> _ASSIGNMENT_: This exercise calls for copying every line below that holds the word "omega".

Source records
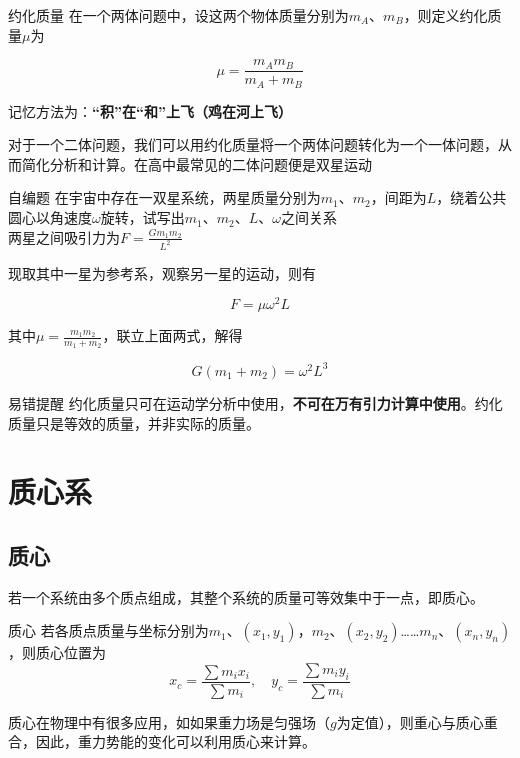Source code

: \begin{defi}{约化质量}{}
在一个两体问题中，设这两个物体质量分别为$m_A$、$m_B$，则定义约化质量$\mu$为

$$\mu = \frac{m_A m_B}{m_A + m_B}$$

记忆方法为：\textbf{“积”在“和”上飞（鸡在河上飞）}
\end{defi}

对于一个二体问题，我们可以用约化质量将一个两体问题转化为一个一体问题，从而简化分析和计算。在高中最常见的二体问题便是双星运动

\begin{ep}{自编题}{}
在宇宙中存在一双星系统，两星质量分别为$m_1$、$m_2$，间距为$L$，绕着公共圆心以角速度$\omega$旋转，试写出$m_1$、$m_2$、$L$、$\omega$之间关系
~\\

两星之间吸引力为$F = \frac{G m_1 m_2}{L^2}$

现取其中一星为参考系，观察另一星的运动，则有

$$F = \mu \omega^2 L$$

其中$\mu = \frac{m_1 m_2}{m_1 + m_2}$，联立上面两式，解得

\begin{equation}
\boxed{G (m_1 + m_2) = \omega^2 L^3}
\end{equation}

\end{ep}

\begin{mk}{易错提醒}{}
约化质量只可在运动学分析中使用，\textbf{不可在万有引力计算中使用}。约化质量只是等效的质量，并非实际的质量。
\end{mk}
\section{质心系}

\subsection{质心}

若一个系统由多个质点组成，其整个系统的质量可等效集中于一点，即质心。

\begin{defi}[label=zxdy]{质心}{}
若各质点质量与坐标分别为$m_1$、$(x_1,y_1)$，$m_2$、$(x_2,y_2)$……$m_n$、$(x_n,y_n)$，则质心位置为
$$x_c = \frac{\sum m_i x_i}{\sum m_i} ,\quad y_c = \frac{\sum m_i y_i}{\sum m_i}$$
\end{defi}

质心在物理中有很多应用，如如果重力场是匀强场（$g$为定值），则重心与质心重合，因此，重力势能的变化可以利用质心来计算。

> _RESULT BELOW_:
在宇宙中存在一双星系统，两星质量分别为$m_1$、$m_2$，间距为$L$，绕着公共圆心以角速度$\omega$旋转，试写出$m_1$、$m_2$、$L$、$\omega$之间关系
$$F = \mu \omega^2 L$$
\boxed{G (m_1 + m_2) = \omega^2 L^3}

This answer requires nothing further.